For those who might not know him, Charlie Christian was a guitarist who notably worked with jazz swingster Benny Goodman. During the height of the swing craze, Goodman’s manager John Hammond talked him into taking the bold step of "integrating" his band. To this end, Hammond brought in the talents of other artists he managed or had worked with – Fletcher Henderson, Count Basie, Lionel Hampton, Cootie Williams, and eventually Christian. Hammond had come across Christian in Oklahoma City as he traveling throughout the Midwest looking for fresh talent. He was supposedly skeptical about the novelty of the electric guitar that Christian was playing, but was wowed by the kid's sound and technique. Hammond not only thought it work in a loud ensemble like Goodman’s, but the also thought Christian possessed exception skills as an improviser.

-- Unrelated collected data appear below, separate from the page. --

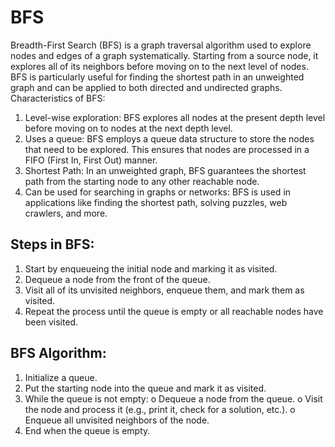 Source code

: # BFS
Breadth-First Search (BFS) is a graph traversal algorithm used to explore nodes and edges of a graph systematically. Starting from a source node, it explores all of its neighbors before moving on to the next level of nodes. BFS is particularly useful for finding the shortest path in an unweighted graph and can be applied to both directed and undirected graphs.
Characteristics of BFS:
1.	Level-wise exploration: BFS explores all nodes at the present depth level before moving on to nodes at the next depth level.
2.	Uses a queue: BFS employs a queue data structure to store the nodes that need to be explored. This ensures that nodes are processed in a FIFO (First In, First Out) manner.
3.	Shortest Path: In an unweighted graph, BFS guarantees the shortest path from the starting node to any other reachable node.
4.	Can be used for searching in graphs or networks: BFS is used in applications like finding the shortest path, solving puzzles, web crawlers, and more.
## Steps in BFS:
1.	Start by enqueueing the initial node and marking it as visited.
2.	Dequeue a node from the front of the queue.
3.	Visit all of its unvisited neighbors, enqueue them, and mark them as visited.
4.	Repeat the process until the queue is empty or all reachable nodes have been visited.
## BFS Algorithm:
1.	Initialize a queue.
2.	Put the starting node into the queue and mark it as visited.
3.	While the queue is not empty:
o	Dequeue a node from the queue.
o	Visit the node and process it (e.g., print it, check for a solution, etc.).
o	Enqueue all unvisited neighbors of the node.
4.	End when the queue is empty.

According to one version of the story, Hammond had to sneak Christian into Goodman's band. He’d paid for the train ticket to bring Christian into L.A. from Oklahoma to meet and audition for Goodman; introducing the two during an afternoon rehearsal and telling Goodman that he wanted the kid to play in the band at that evening’s gig. Thing was, Christain had arrived wearing what was his own (mis)impression of how city-slickers dressed – something very loud and ridiculous, something along the order of a purple suit, a big hat, with a bright yellow shirt and socks, and a pair of shoes that only added to the chromatic nightmare. Goodman reputedly gave the kid a once-over glance, shot Hammond a scowl that said, “You gotta be kidding me,” then walked away shaking his head. But at that evening’s performance, Hammond snuck Christian onto the stage, planting him just out of Goodman’s sight. When Goodman discovered what was going on, he was determined to make the night a rough one for Christian – throwing him every curveball he could come up with the make Christian choke, goof, embarrass himself, with the hope of making the kid skulk back to Oklahoma in shame by night’s end. But apparently Christian proved that he could hang, meeting each challenge and going it one better. After which Goodman made him a permanent member of the band.
Or so one version of the story had it, as once told by someone who claimed to have been there to witness the whole thing. Naturally, some embellishment might have been involved in the telling. What is know more certainly is that Charlie Christian quickly grew musically restless. Yeah, he'd laid some great material with Goodman; but seeking means of branching even further out, he eventually found himself sometimes jamming with a number of other musicians at Minton’s Playhouse in Harlem. As it turned out, among those other musicians were Thelonious Monk, Dizzy Gillespie and Charlie Parker, and what they were up to into those late-night sessions would eventually develop into some "next isht" in the evolution of jazz – the origins of bebop. Unfortunately, Christian wouldn’t be around to see it come to full fruition. Having lived with tuberculosis for several years, the illness finally tightened its grasp on him during the winter of 1942, killing him at the age of 25.
(John Hammond, on the other hand, had a very long and illustrious career as a impressario, discovering and managing all sort of big-name musical talent. It was he who, some years later, plucked a young Bob Dylan out of the Greenwich Village folk scene and give him his first recording contract with Columbia Records.)